I am trying to train a SVM classifier using scikit-learn.. At training time I want to reduce the feature vector dimension. I have used PCA to reduce the dimension.

pp = PCA(n_components=400).fit(features)
features = pp.transform(features)

PCA requires m x n dataset to determine the variance. but at the time of inference I have only single image and corresponding 1d feature vector.. I am wondering how to reduce feature vector at inference time in order to match the training dimension.

3

3 Answers

1
votes

As all preprocessing modules in scikit-learn nowadays, PCA includes a transform method that does exactly that, i.e. it transforms new samples according to an already fitted PCA transformation; from the docs:

transform(self, X)

Apply dimensionality reduction to X.

X is projected on the first principal components previously extracted from a training set.

Here is a short demo with dummy data, adapting the example from the documentation:

import numpy as np
from sklearn.decomposition import PCA

X = np.array([[-1, -1], [-2, -1], [-3, -2], [1, 1], [2, 1], [3, 2]])
pca = PCA(n_components=2)
pca.fit(X)

X_new = ([[1, -1]]) # new data, notice the double array brackets

X_new_pca = pca.transform(X_new)
X_new_pca
# array([[-0.2935787 ,  1.38340578]])

If you want to avoid the double brackets for a single new sample, you should make it into a numpy array and reshape it as follows:

X_new = np.array([1, -1])
X_new_pca = pca.transform(X_new.reshape(1, -1))
X_new_pca
# array([[-0.2935787 ,  1.38340578]]) # same result
1
votes

After "training" the PCA (or mathematically speaking, after the dimensionality reduction matrix is computed), you can use the transform function on any matrix or vector with suitable sizes, regardless of the original data.

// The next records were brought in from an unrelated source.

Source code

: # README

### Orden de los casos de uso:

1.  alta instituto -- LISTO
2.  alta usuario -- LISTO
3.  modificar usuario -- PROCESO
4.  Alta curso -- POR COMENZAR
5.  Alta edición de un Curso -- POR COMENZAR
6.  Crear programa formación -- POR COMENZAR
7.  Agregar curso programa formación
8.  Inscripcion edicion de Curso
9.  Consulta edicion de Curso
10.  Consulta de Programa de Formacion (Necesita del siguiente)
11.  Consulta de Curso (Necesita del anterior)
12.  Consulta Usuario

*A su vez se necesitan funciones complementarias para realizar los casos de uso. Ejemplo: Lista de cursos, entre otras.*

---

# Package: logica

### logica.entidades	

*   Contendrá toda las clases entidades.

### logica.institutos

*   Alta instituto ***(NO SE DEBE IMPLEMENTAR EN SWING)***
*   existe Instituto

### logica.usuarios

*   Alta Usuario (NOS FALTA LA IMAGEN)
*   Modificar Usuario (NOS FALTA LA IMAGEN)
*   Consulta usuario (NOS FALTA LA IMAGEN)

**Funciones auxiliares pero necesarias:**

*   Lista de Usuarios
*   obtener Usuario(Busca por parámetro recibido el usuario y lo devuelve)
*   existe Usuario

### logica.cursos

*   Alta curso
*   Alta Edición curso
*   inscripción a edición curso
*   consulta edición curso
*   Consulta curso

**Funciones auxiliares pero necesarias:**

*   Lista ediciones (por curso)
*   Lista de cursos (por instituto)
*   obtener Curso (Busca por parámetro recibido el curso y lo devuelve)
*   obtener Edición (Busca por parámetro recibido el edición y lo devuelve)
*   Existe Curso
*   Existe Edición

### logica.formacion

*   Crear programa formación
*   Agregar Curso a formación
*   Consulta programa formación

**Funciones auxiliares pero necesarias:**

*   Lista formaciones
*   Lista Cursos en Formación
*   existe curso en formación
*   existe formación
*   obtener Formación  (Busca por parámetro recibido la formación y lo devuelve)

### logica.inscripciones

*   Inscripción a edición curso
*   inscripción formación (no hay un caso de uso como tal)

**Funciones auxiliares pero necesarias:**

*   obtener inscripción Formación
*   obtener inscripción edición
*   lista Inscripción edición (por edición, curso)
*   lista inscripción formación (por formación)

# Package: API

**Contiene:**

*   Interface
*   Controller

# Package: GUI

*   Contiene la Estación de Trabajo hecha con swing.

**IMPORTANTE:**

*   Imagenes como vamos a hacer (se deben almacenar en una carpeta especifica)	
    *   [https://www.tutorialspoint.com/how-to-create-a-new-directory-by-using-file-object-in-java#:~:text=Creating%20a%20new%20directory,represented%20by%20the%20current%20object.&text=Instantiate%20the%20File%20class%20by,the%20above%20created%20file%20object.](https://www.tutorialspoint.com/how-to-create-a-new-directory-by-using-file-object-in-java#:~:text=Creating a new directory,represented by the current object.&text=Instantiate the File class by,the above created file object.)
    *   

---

from sklearn.decomposition import PCA
import numpy as np

m = 100
n = 200

features = np.random.randn(m,n)
print(features.shape)
>> (100, 200)

# Learn the PCA
pp = PCA(n_components=50).fit(features)
low_dim_features = pp.transform(features)
print(low_dim_features.shape)
>> (100, 50)

# Perform dimensionality reduction to a new sample
new_sample = np.random.randn(1, n)
low_dim_sample = pp.transform(new_sample)
print(low_dim_sample.shape)
>> (1, 50)
1
votes

PCA can work perfectly fine for this case. It doesn’t matter whether you have a single image at test time or not. Assuming your training set is 100 samples by 1000 features. Fitting PCA on the training set will give you 1000 x N eigenvectors because you will have 1000 by 1000 covariance matrix. And through eignedecomposition you will have to select only a fraction of the eigenvectors. Say you select only 25, you will have 1000 x 25 eigenvectors. At test time, with a single example of 1 x 1000 features, you only need to project features to the eigenspace of 1000 x 25 and you eventually get 1 x 25 reduced features (your features will now be a dimension of 25 features). So your training set will have 100 x 25 features and your single test sample will have 1 x 25 features. You can train and test any machine learning classifier with that.